Before we left Santa Fe Saturday afternoon, we winterized the GTO—parked and covered and got it ready for a few months’ nap. The grand old girl is heady fun when it’s warm, but Winter’s cold and slick roads are anything but fun. Which is what sparked me to write today.

The other car previously holding the second slot in the fleet here to La Casita de Santa Fe was a rather large Chevy SUV. Big enough to carry 4’X8′ sheets of plywood, the oversize SUV was a menace on my adoptive hometown’s narrow streets and skinny parking slots. It was likewise a little clumsy in the mountains in spite of its four-wheel drive system.

The big Chevy met its demise two weeks ago when we drove it to get veggies from the Farmers’ Market. We were later in the morning leaving than usual and all the prime parking spots were already filled. I finally found a target space on Guadalupe Street, but some asshole in an Audi had parked over the back line of my assigned spot. The driver had not only parked over the line, but had done so quite crookedly. As I cursed started to drive off, Squirt said to me, she said, “You can fit it in, Mooner, I’ll guide you.”

I unhooked the diminutive brown ball of piss and vinegar from her harness and she jumped from front seat to back, and then over to the rear deck. I watched in the mirror as she surveyed the situation, pacing front-to-back and mumbling to herself, as she laid her backup plans. “OK, shithead, pull up at an angle and start backing up. Slowly.”

I started backing, slowly, and after we traveled maybe ten feet I heard, “Hard left!” and I did, and then, “Straighten her out,” and I did again.

“Slowly, slowly… slowly” Squirt cautioned me as she guided me with her muzzle pressed to the rear window. Her tiny face was squished to the glass as she gauged the distances between curb and Audi bumper. “OK, cut it hard right! No, shithead, the other right!”

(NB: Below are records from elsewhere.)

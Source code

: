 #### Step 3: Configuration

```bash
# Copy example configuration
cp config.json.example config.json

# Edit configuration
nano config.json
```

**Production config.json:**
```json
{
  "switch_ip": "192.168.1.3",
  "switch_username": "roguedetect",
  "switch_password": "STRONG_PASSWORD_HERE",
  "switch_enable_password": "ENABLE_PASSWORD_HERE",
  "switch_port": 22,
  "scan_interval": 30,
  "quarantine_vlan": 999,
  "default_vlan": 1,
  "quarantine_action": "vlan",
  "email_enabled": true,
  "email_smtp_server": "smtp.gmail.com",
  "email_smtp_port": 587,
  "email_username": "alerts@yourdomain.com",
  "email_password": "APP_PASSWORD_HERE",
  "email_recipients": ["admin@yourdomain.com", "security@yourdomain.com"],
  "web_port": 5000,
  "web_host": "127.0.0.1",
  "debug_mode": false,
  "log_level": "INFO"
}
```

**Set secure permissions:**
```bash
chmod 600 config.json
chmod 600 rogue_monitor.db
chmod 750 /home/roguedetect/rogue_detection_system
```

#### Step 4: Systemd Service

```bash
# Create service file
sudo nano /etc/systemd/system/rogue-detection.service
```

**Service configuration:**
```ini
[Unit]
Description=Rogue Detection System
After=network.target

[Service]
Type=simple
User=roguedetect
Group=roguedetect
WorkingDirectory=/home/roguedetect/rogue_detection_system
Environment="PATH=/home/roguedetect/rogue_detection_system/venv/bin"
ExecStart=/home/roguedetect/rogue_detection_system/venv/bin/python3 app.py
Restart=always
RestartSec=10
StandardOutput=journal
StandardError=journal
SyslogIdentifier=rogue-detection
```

After maybe fifteen minutes, the two of us managed to wedge the rear tire of the Chevy tight against the curb, and our ass-end to the Audi in a way that made it impossible for the Audi to move without dragging against the back of my car by snagging his bumper against the sharp, truck-like edge of mine.

The Squirt had the goat dog take a pee on his driver’s side door, and we left the two cars to defend for themselves.

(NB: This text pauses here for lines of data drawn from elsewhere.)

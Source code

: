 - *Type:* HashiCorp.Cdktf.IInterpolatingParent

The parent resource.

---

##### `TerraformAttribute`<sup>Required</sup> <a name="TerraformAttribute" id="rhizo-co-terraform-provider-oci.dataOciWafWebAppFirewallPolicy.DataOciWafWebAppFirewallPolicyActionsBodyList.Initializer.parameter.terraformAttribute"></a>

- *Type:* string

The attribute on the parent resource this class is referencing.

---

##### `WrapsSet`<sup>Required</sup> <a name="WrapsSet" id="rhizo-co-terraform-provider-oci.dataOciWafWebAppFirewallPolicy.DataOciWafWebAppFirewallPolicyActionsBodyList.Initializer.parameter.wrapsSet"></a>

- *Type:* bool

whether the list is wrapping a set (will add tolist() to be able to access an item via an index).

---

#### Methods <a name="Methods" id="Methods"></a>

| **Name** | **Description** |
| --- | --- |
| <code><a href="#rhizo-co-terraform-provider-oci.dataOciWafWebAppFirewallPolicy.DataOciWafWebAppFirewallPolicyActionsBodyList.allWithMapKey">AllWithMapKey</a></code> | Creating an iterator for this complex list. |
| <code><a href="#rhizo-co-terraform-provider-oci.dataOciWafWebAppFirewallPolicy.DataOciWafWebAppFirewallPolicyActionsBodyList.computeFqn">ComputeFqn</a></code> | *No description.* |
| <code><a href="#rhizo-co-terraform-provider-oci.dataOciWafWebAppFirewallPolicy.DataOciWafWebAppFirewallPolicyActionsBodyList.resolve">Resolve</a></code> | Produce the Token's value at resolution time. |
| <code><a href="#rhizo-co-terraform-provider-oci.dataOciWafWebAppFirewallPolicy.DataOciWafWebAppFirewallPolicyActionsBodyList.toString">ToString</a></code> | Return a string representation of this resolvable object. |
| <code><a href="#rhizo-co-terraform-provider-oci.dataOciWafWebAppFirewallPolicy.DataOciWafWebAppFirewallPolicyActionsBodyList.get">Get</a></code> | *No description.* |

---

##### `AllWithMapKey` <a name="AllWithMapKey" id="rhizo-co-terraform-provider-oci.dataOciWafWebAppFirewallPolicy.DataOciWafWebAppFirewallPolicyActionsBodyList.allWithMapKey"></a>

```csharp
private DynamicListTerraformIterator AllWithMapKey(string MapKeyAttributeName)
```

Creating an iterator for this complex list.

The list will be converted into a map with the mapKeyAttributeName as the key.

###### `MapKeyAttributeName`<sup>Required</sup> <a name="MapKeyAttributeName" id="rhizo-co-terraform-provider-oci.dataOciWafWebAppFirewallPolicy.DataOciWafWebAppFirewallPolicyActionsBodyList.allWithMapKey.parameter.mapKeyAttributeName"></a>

“You need to send that monstrosity back to Austin and get us a proper New Mexico winter car, Bwana Mooner. Yoda and I plan to spend way plenty time exploring this snow season, and we want a fun car for it.”

“What do you have in mind, little lady? I haven’t car shopped for years now and I don’t even know what’s available.”

She and Yoda conferred for a bit. “Well, I want a Porsche and that silly shit wants a horse. He said that would be the historically correct choice of transportation.”

I’ve been reading Santa Fe histories to the dogs to help them get a feel for our magical hometown. The original roads in town were built to be only two horses wide, an effort to make invasion a quite difficult task.

“No Porsche and no horses. Too expensive, too much trouble, and uncomfortable for three to boot.”

We were walking along the railroad tracks that meander from Santa Fe to the ABQ like an umbilical cord sprung from my new hometown’s belly button, the Rail Yard. Squirt stopped at one of the many benches where she and Yoda jumped up to perch. “Sit down, Mooner, and let’s get serious. This can’t be a knee-jerk decision. Cars cost a lot of money these days and you need to take your time. The goat dog and I have a wish list—all wheel drive, roomy, dependable, panoramic sun roof, stain resistant interior all around, and a really great sound system. You can’t just be buying the first thing that catches your eye.”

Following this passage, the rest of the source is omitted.